Among those who have urged me to put something on paper about what I have seen and done, are my elder son William, and more recently my friend Nick Tiscenko, wife of Helga who herself has written a family memoir entitled “Strawberries with the Fuhrer”.  Nick enjoys my stories of life in Africa and on the Arabian littoral, all extending over 20 years from 1950 to 1970.

I tell these stories, look back, and wonder did all that actually happen to me.  Then I reflect that I wouldn’t blame people for regarding me as some sort of Walter Mitty, living in a fantasy world.  Although the edges may have become blurred and the names of some of the participants in my adventures have become lost as memory fails, essentially these things did happen.  That perhaps is another reason for recording them.
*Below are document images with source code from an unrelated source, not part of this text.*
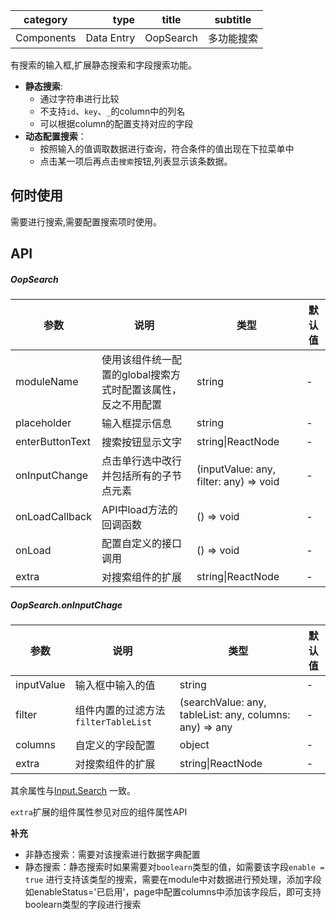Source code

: 
category | type | title | subtitle 
| -------- | -----: | :----:|  :----: |
Components | Data Entry | OopSearch | 多功能搜索

有搜索的输入框,扩展静态搜索和字段搜索功能。

- **静态搜索**: 
    - 通过字符串进行比较
    - 不支持`id`、`key`、`_`的column中的列名
    - 可以根据column的配置支持对应的字段
- **动态配置搜索**：
    - 按照输入的值调取数据进行查询，符合条件的值出现在下拉菜单中
    - 点击某一项后再点击```搜索```按钮,列表显示该条数据。


## 何时使用

需要进行搜索,需要配置搜索项时使用。

## API

##### OopSearch

| 参数 | 说明 | 类型 | 默认值 |
| --- | --- | --- | --- |
| moduleName | 使用该组件统一配置的global搜索方式时配置该属性，反之不用配置 | string | - |
| placeholder | 输入框提示信息 | string | - |
| enterButtonText | 搜索按钮显示文字 | string\|ReactNode | - |
| onInputChange | 点击单行选中改行并包括所有的子节点元素 | (inputValue: any, filter: any) => void | - |
| onLoadCallback | API中load方法的回调函数 | () => void | - |
| onLoad | 配置自定义的接口调用 | () => void | - |
| extra | 对搜索组件的扩展 | string\|ReactNode | - |

##### OopSearch.onInputChage

| 参数 | 说明 | 类型 | 默认值 |
| --- | --- | --- | --- |
| inputValue | 输入框中输入的值 | string | - |
| filter | 组件内置的过滤方法```filterTableList``` |  (searchValue: any, tableList: any, columns: any) => any | - |
| columns | 自定义的字段配置 | object | - |
| extra | 对搜索组件的扩展 | string\|ReactNode | - |

其余属性与[Input.Search](https://ant.design/components/input-cn/#Input.Search)   一致。

`extra`扩展的组件属性参见对应的组件属性API

 **补充**
- 非静态搜索：需要对该搜索进行数据字典配置
- 静态搜索：静态搜索时如果需要对```boolearn```类型的值，如需要该字段```enable = true```
进行支持该类型的搜索，需要在module中对数据进行预处理，添加字段如enableStatus='已启用'，page中配置columns中添加该字段后，即可支持boolearn类型的字段进行搜索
As I’ve said, I have always felt this curious urge to travel and even now I recall the thrill of leaving Newhaven harbour in the cross-channel ferry “Arromanche” in the summer of 1947 on my way to the first post-war World Scout Jamboree at Moisson near Paris.  Another revelation at that time was the fact that ships do not simply travel in a level, straight line, but actually move in a seaway — but on that occasion, I arrived at Dieppe without disgracing myself. More sea time was to follow.